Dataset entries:
——
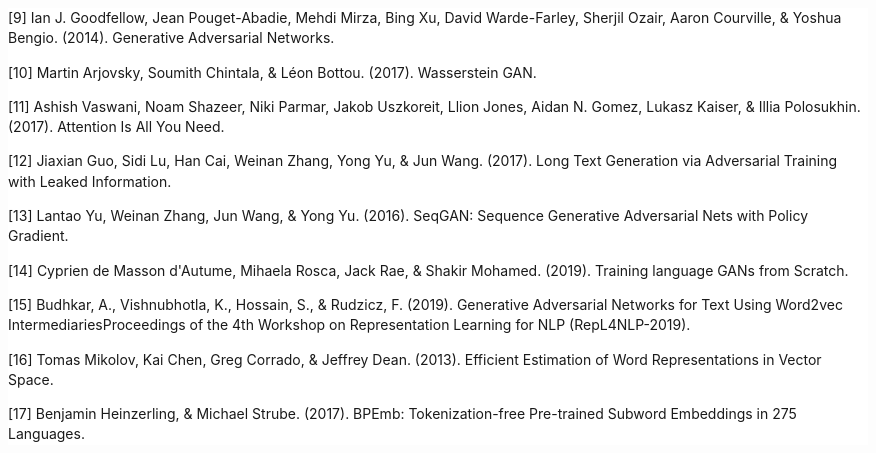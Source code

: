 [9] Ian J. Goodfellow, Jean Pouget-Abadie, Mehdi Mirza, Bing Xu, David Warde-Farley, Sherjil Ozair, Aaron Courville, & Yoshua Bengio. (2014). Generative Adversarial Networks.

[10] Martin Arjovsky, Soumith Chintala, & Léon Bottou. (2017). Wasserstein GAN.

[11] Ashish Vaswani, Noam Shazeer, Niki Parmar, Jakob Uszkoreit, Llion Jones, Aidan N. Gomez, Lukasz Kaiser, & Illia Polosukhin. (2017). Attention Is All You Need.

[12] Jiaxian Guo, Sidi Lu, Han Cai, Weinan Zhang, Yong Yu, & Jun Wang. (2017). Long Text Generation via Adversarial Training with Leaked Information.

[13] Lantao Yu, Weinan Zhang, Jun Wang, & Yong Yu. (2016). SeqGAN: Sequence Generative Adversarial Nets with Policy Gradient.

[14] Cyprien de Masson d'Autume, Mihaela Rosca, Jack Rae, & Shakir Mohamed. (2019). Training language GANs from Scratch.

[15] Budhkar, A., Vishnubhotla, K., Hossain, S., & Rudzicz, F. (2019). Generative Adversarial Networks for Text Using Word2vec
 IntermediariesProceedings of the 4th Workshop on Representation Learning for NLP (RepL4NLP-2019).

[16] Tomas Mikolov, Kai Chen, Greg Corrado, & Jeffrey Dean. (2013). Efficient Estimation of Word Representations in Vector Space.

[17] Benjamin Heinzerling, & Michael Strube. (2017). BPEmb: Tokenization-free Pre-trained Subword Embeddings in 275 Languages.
——
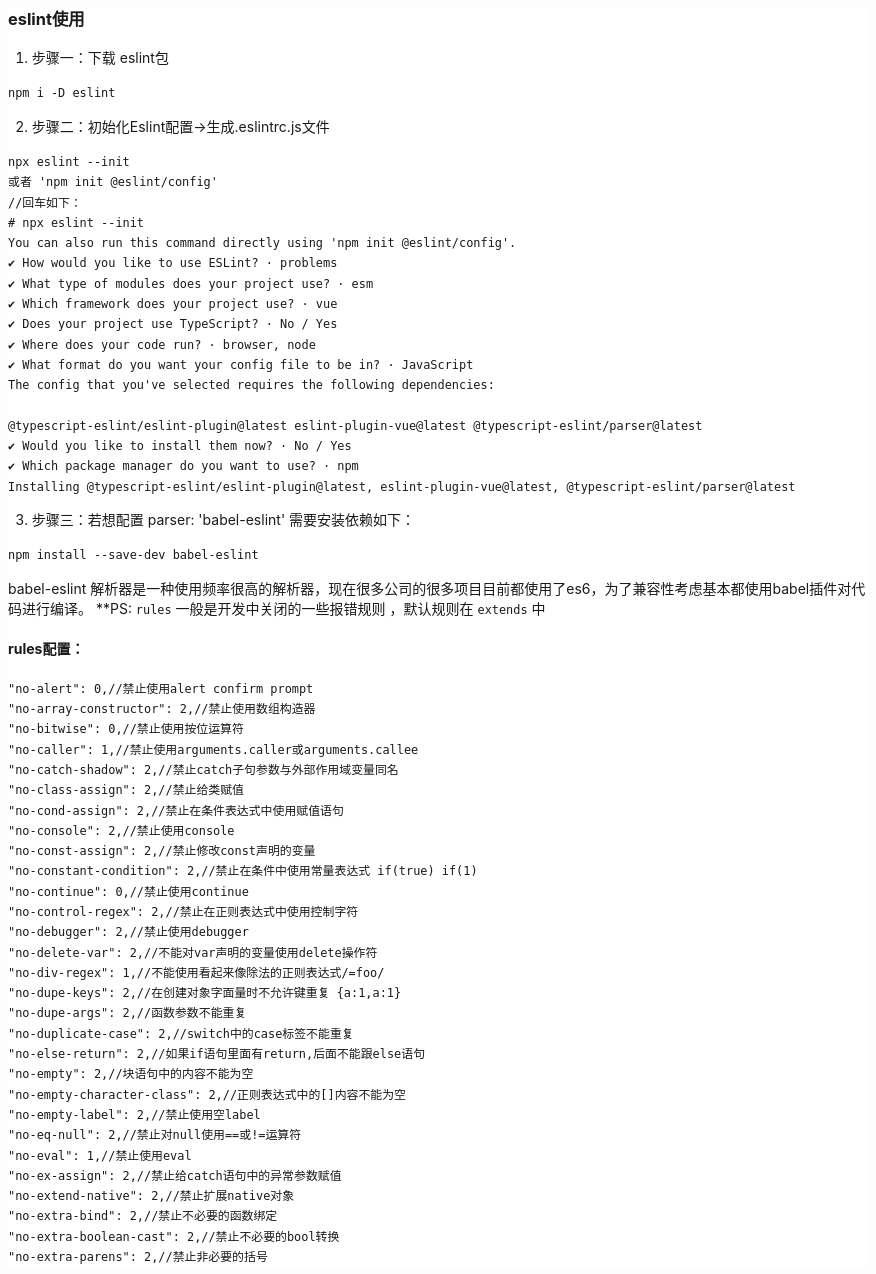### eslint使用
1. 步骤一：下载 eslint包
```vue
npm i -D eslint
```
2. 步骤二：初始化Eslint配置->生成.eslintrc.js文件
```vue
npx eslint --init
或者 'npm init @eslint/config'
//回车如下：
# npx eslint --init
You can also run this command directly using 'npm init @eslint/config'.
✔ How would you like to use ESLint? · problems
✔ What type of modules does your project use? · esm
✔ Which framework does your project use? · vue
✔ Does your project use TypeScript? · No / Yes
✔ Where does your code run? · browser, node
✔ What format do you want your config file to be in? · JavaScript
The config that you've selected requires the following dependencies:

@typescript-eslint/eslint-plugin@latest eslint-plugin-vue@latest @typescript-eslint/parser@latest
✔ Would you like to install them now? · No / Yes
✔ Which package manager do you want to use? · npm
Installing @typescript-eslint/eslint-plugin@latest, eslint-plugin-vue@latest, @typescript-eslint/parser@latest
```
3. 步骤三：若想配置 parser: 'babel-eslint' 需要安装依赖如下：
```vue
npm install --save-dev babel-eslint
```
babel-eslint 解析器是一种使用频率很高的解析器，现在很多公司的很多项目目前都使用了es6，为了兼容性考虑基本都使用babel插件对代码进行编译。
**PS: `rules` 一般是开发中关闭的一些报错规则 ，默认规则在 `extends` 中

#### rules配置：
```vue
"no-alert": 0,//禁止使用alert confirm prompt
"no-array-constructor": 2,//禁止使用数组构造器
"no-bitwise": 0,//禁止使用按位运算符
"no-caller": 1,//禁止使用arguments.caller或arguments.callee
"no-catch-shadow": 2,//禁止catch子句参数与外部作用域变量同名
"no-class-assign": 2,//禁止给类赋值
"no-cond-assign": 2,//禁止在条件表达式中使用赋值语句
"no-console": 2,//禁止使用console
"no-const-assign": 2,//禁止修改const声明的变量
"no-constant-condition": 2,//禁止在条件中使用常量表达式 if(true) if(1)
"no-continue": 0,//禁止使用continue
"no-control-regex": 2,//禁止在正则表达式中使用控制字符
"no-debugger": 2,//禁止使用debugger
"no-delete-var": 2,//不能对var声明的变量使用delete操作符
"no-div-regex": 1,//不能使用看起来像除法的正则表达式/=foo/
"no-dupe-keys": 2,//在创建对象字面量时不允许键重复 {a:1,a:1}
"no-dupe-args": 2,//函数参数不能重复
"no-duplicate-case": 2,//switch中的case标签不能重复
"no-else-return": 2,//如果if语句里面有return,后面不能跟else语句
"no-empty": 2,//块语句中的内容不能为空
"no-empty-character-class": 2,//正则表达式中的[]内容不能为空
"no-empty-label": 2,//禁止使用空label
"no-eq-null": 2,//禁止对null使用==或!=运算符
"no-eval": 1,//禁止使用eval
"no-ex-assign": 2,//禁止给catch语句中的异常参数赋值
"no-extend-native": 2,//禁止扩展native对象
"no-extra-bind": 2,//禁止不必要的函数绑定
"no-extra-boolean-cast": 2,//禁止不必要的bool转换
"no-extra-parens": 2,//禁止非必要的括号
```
——
* WHAT THE EXERCISE ASKS:
From the data above, copy each line that holds "with".

* SOLUTION TO THE PROBLEM:
[12] Jiaxian Guo, Sidi Lu, Han Cai, Weinan Zhang, Yong Yu, & Jun Wang. (2017). Long Text Generation via Adversarial Training with Leaked Information.
[13] Lantao Yu, Weinan Zhang, Jun Wang, & Yong Yu. (2016). SeqGAN: Sequence Generative Adversarial Nets with Policy Gradient.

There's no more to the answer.